Overall, the military was satisfied with their purchase. Even five years after the end of WWI, the LK-II was not yet obsolete. It had decent off-road performance, especially for a tank of its class, and the crew conditions weren't bad for the era. The only serious drawback was the lack of a cannon. It also turned out that 10 German tanks was all that Sweden could hope for. There was no possibility of ordering more LK-IIs, and none was expected to come up.

Meanwhile, Sweden was not living under a rock. Information about new types of armoured vehicles reached the country, especially British and French models. They knew about the Medium Tank Mk.D, the Medium Tank M1921 that was built on its chassis, and Medium Tanks Mk.I and Mk.II. Information on these vehicles was available from multiple sources, including "Die Kampfwagen fremder Heere", which was published in 1926 in Berlin. Hauptmann Fritz Heigl from Vienna was directly connected with the publication. He turns up in this story later.

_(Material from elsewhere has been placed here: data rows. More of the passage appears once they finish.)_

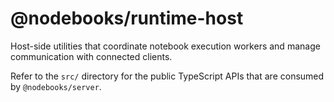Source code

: # @nodebooks/runtime-host

Host-side utilities that coordinate notebook execution workers and manage communication with connected clients.

Refer to the `src/` directory for the public TypeScript APIs that are consumed by `@nodebooks/server`.
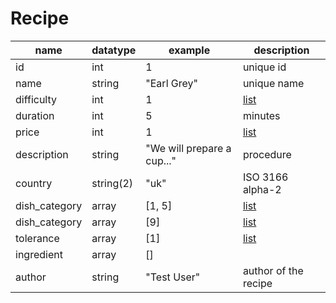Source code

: # Recipe

| name          | datatype  | example                    | description                                       |
| ------------- | --------- | -------------------------- | ------------------------------------------------- |
| id            | int       | 1                          | unique id                                         |
| name          | string    | "Earl Grey"                | unique name                                       |
| difficulty    | int       | 1                          | [list](../database/smartcook_data_structure.json) |
| duration      | int       | 5                          | minutes                                           |
| price         | int       | 1                          | [list](../database/smartcook_data_structure.json) |
| description   | string    | "We will prepare a cup..." | procedure                                         |
| country       | string(2) | "uk"                       | ISO 3166 alpha-2                                  |
| dish_category | array     | [1, 5]                     | [list](../database/smartcook_data_structure.json) |
| dish_category | array     | [9]                        | [list](../database/smartcook_data_structure.json) |
| tolerance     | array     | [1]                        | [list](../database/smartcook_data_structure.json) |
| ingredient    | array     | []                         |                                                   |
| author        | string    | "Test User"                | author of the recipe                              |
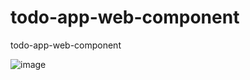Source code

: # todo-app-web-component
todo-app-web-component

![image](https://github.com/Minhaz312/todo-app-web-component/assets/70033605/12633634-b4b0-4b04-b698-9ce8412f6554)




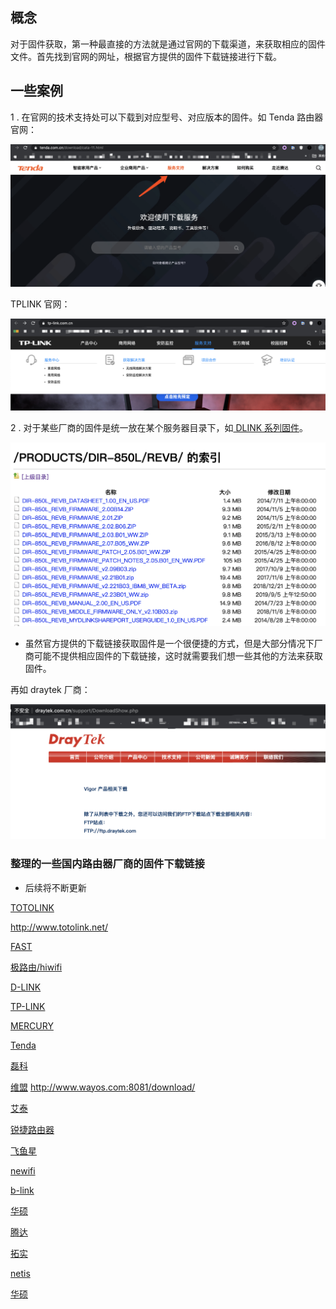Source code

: ## 概念

对于固件获取，第一种最直接的方法就是通过官网的下载渠道，来获取相应的固件文件。首先找到官网的网址，根据官方提供的固件下载链接进行下载。

## 一些案例

1 . 在官网的技术支持处可以下载到对应型号、对应版本的固件。如 Tenda 路由器官网：

 ![](./img/pic1.png)

TPLINK 官网：
	
 
![](./img/pic2.png)

2 . 对于某些厂商的固件是统一放在某个服务器目录下，如[ DLINK 系列固件](ftp://ftp2.dlink.com/PRODUCTS/ " DLINK 系列固件")。

![](./img/pic3.png)

- 虽然官方提供的下载链接获取固件是一个很便捷的方式，但是大部分情况下厂商可能不提供相应固件的下载链接，这时就需要我们想一些其他的方法来获取固件。

再如 draytek 厂商：

![](./img/pic4.png)

### 整理的一些国内路由器厂商的固件下载链接

- 后续将不断更新

[TOTOLINK][152]

http://www.totolink.net/

[FAST][153]

[极路由/hiwifi][154]

[D-LINK][155]

[TP-LINK][156]

[MERCURY][157]

[Tenda][158]

[磊科][159]

[维盟][160]
http://www.wayos.com:8081/download/

[艾泰][161]

[锐捷路由器][162]

[飞鱼星][163]

[newifi][164]

[b-link][165]

[华硕][166]

[腾达][167]

[拓实][168]

[netis][169]

[华硕][170]


  [152]: http://www.totolink.cn/index.php/Download/list/121.html
  [153]: https://service.fastcom.com.cn/download-list.html#0
  [154]: https://app.hiwifi.com/dstore.php?m=download&a=info
  [155]: ftp://ftp2.dlink.com/PRODUCTS
  [156]: https://service.tp-link.com.cn/download?classtip=software&p=1&o=0
  [157]: https://service.mercurycom.com.cn/download-list.html
  [158]: https://www.tenda.com.cn/download/cata-11.html
  [159]: http://www.netcoretec.com/download.html
  [160]: http://www.wayos.com/download/luyougujian.html
  [161]: https://www.utt.com.cn/downloadcenter.php
  [162]: http://www.ruijie.com.cn/fw/rj/
  [163]: http://www.adslr.com/companyfile/2/
  [164]: http://www.newifi.com/download.shtml
  [165]: http://www.b-link.net.cn/download.php?CateId=11
  [166]: https://www.asus.com.cn/support/Download-Center/
  [167]: https://www.tenda.com.cn/download/cata-11.html
  [168]: http://www.tuoshi.cn/download.asp
  [169]: http://www.netis-systems.com/Suppory/de_details/id/1/de/50.html
  [170]: https://www.asus.com.cn/Networking/RTAC68U/HelpDesk_BIOS/


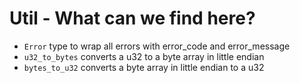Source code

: # Util - What can we find here?

- `Error` type to wrap all errors with error_code and error_message
- `u32_to_bytes` converts a u32 to a byte array in little endian
- `bytes_to_u32` converts a byte array in little endian to a u32
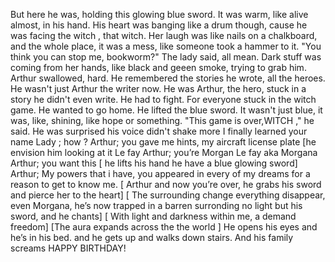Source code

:  But here he was, holding this glowing blue sword. It was warm, like alive almost, in his hand. His heart was banging like a drum though, cause he was facing the witch , that witch. Her laugh was like nails on a chalkboard, and the whole place, it was a mess, like someone took a hammer to it.
"You think you can stop me, bookworm?" The lady  said, all mean. Dark stuff was coming from her hands, like black and geeen smoke, trying to grab him.
Arthur swallowed, hard. He remembered the stories he wrote, all the heroes. He wasn't just Arthur the writer now. He was Arthur, the hero, stuck in a story he didn't even write. He had to fight. For everyone stuck in the witch game. He wanted to go home.
He lifted the blue sword. It wasn't just blue, it was, like, shining, like hope or something. "This game is over,WITCH ," he said. He was surprised his voice didn't shake more
I finally learned your name
Lady ; how ?
Arthur; you gave me hints, my aircraft license plate  [he envision him looking at it Le fay
Arthur; you’re Morgan Le fay aka Morgana
Arthur; you want this [ he lifts his hand he have a blue glowing sword]
Arthur; My powers that i have, you appeared in  every of my dreams for a reason to get to know me.
[ Arthur and now you’re over, he grabs his sword and pierce her to the heart]
[ The surrounding change everything disappear, even Morgana, he’s now trapped in a barren surronding no light but his sword, and he chants]
[ With light and darkness within me, a demand freedom]
[The aura expands across the the world ]
He opens his eyes and he’s in his bed. and he gets up and walks down stairs. And his family screams HAPPY BIRTHDAY!
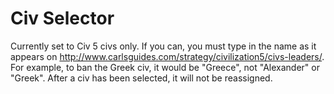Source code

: # Civ Selector
Currently set to Civ 5 civs only. If you can, you must type in the name as it appears on http://www.carlsguides.com/strategy/civilization5/civs-leaders/. For example, to ban the Greek civ, it would be "Greece", not "Alexander" or "Greek". After a civ has been selected, it will not be reassigned.
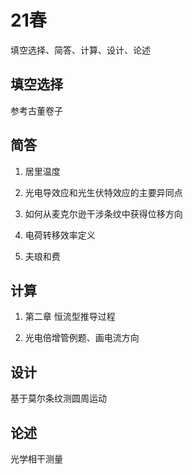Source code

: # 21春

填空选择、简答、计算、设计、论述

## 填空选择

参考古董卷子

## 简答

1. 居里温度

2. 光电导效应和光生伏特效应的主要异同点

3. 如何从麦克尔逊干涉条纹中获得位移方向

4. 电荷转移效率定义

5. 夫琅和费

## 计算

1. 第二章 恒流型推导过程

2. 光电倍增管例题、画电流方向

## 设计

基于莫尔条纹测圆周运动

## 论述

光学相干测量
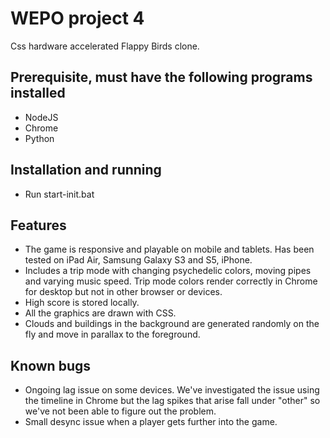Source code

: # WEPO project 4
Css hardware accelerated Flappy Birds clone.

## Prerequisite, must have the following programs installed
* NodeJS
* Chrome
* Python

## Installation and running
* Run start-init.bat

## Features
* The game is responsive and playable on mobile and tablets. Has been tested on iPad Air, Samsung Galaxy S3 and S5, iPhone.
* Includes a trip mode with changing psychedelic colors, moving pipes and varying music speed. Trip mode colors render correctly in Chrome for desktop but not in other browser or devices.
* High score is stored locally.
* All the graphics are drawn with CSS. 
* Clouds and buildings in the background are generated randomly on the fly and move in parallax to the foreground.

## Known bugs
* Ongoing lag issue on some devices. We've investigated the issue using the timeline in Chrome but the lag spikes that arise fall under "other" so we've not been able to figure out the problem. 
* Small desync issue when a player gets further into the game.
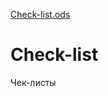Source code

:[Check-list.ods](https://github.com/Mhalex-999/Check-list/files/6518895/Check-list.ods)
# Check-list
Чек-листы
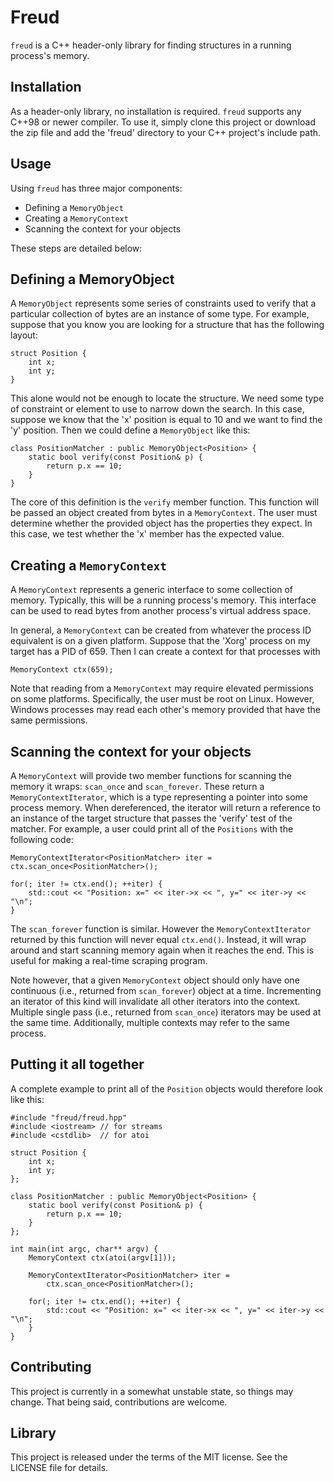 Freud
=====

`freud` is a C++ header-only library for finding structures in a running
process's memory.

Installation
------------

As a header-only library, no installation is required. `freud` supports
any C++98 or newer compiler. To use it, simply clone this project or
download the zip file and add the 'freud' directory to your C++ project's
include path.

Usage
-----

Using `freud` has three major components:

- Defining a `MemoryObject`
- Creating a `MemoryContext`
- Scanning the context for your objects

These steps are detailed below:

Defining a MemoryObject
-----------------------

A `MemoryObject` represents some series of constraints used to verify
that a particular collection of bytes are an instance of some type.
For example, suppose that you know you are looking for a structure that
has the following layout:

    struct Position {
        int x;
        int y;
    }

This alone would not be enough to locate the structure. We need some
type of constraint or element to use to narrow down the search. In this
case, suppose we know that the 'x' position is equal to 10 and we want
to find the 'y' position. Then we could define a `MemoryObject` like
this:

    class PositionMatcher : public MemoryObject<Position> {
        static bool verify(const Position& p) {
            return p.x == 10;
        }
    }

The core of this definition is the `verify` member function. This function
will be passed an object created from bytes in a `MemoryContext`. The user
must determine whether the provided object has the properties they expect.
In this case, we test whether the 'x' member has the expected value.


Creating a `MemoryContext`
--------------------------

A `MemoryContext` represents a generic interface to some collection of memory.
Typically, this will be a running process's memory. This interface can be used
to read bytes from another process's virtual address space.

In general, a `MemoryContext` can be created from whatever the process ID
equivalent is on a given platform. Suppose that the 'Xorg' process on my target
has a PID of 659. Then I can create a context for that processes with

    MemoryContext ctx(659);

Note that reading from a `MemoryContext` may require elevated permissions on
some platforms. Specifically, the user must be root on Linux. However, Windows
processes may read each other's memory provided that have the same permissions.

Scanning the context for your objects
-------------------------------------

A `MemoryContext` will provide two member functions for scanning the memory
it wraps: `scan_once` and `scan_forever`. These return a `MemoryContextIterator`,
which is a type representing a pointer into some process memory. When
dereferenced, the iterator will return a reference to an instance of the
target structure that passes the 'verify' test of the matcher. For example,
a user could print all of the `Positions` with the following code:

    MemoryContextIterator<PositionMatcher> iter = ctx.scan_once<PositionMatcher>();

    for(; iter != ctx.end(); ++iter) {
        std::cout << "Position: x=" << iter->x << ", y=" << iter->y << "\n";
    }

The `scan_forever` function is similar. However the `MemoryContextIterator`
returned by this function will never equal `ctx.end()`. Instead, it will
wrap around and start scanning memory again when it reaches the end. This is
useful for making a real-time scraping program.

Note however, that a given `MemoryContext` object should only have one
continuous (i.e., returned from `scan_forever`) object at a time. Incrementing
an iterator of this kind will invalidate all other iterators into the context.
Multiple single pass (i.e., returned from `scan_once`) iterators may be used
at the same time. Additionally, multiple contexts may refer to the same process.

Putting it all together
-----------------------

A complete example to print all of the `Position` objects would therefore
look like this:

    #include "freud/freud.hpp"
    #include <iostream> // for streams
    #include <cstdlib>  // for atoi

    struct Position {
        int x;
        int y;
    };

    class PositionMatcher : public MemoryObject<Position> {
        static bool verify(const Position& p) {
            return p.x == 10;
        }
    };

    int main(int argc, char** argv) {
        MemoryContext ctx(atoi(argv[1]));

        MemoryContextIterator<PositionMatcher> iter =
            ctx.scan_once<PositionMatcher>();

        for(; iter != ctx.end(); ++iter) {
            std::cout << "Position: x=" << iter->x << ", y=" << iter->y << "\n";
        }
    }


Contributing
------------

This project is currently in a somewhat unstable state, so things may change.
That being said, contributions are welcome.

Library
-------

This project is released under the terms of the MIT license. See the LICENSE
file for details.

Renault FT during trials of radio equipment, 1924. The gun was removed from the turret.

Incoming information suggested that tanks were developing, and their maneuverability grew as much as their firepower. Unfortunately, even buying a British Medium Tank Mk.I was impossible at the time. The French Renault FT was the bestseller on the world market. Even Sweden's eastern neighbour Finland had 32 of these tanks.

In the fall of 1923, the Swedish KAF (Kungliga Arméförvaltningen, the Royal Army's Supply Directorate) approved the purchase of one Renault FT. A tank armed with a cannon in a Berliet turret was obtained. The Swedish military was quickly disappointed by its purchase. The Swedish infantry guards regiment (Svea livgarde) which received all of Sweden's tanks nicknamed the Renault FT "Putte", or "angel". After the LK-II, which comfortably fit four tankers, the two-man Renault FT felt like a coffin. It was also slower than the German tank.

The only advantage of the French tank was the cannon, which was removed and installed into a Strv m/21 in 1924. The weapon did not return to the Renault FT. In August of 1926, when the tank's engine gave out, it was written off without any regrets and used as a shooting range target.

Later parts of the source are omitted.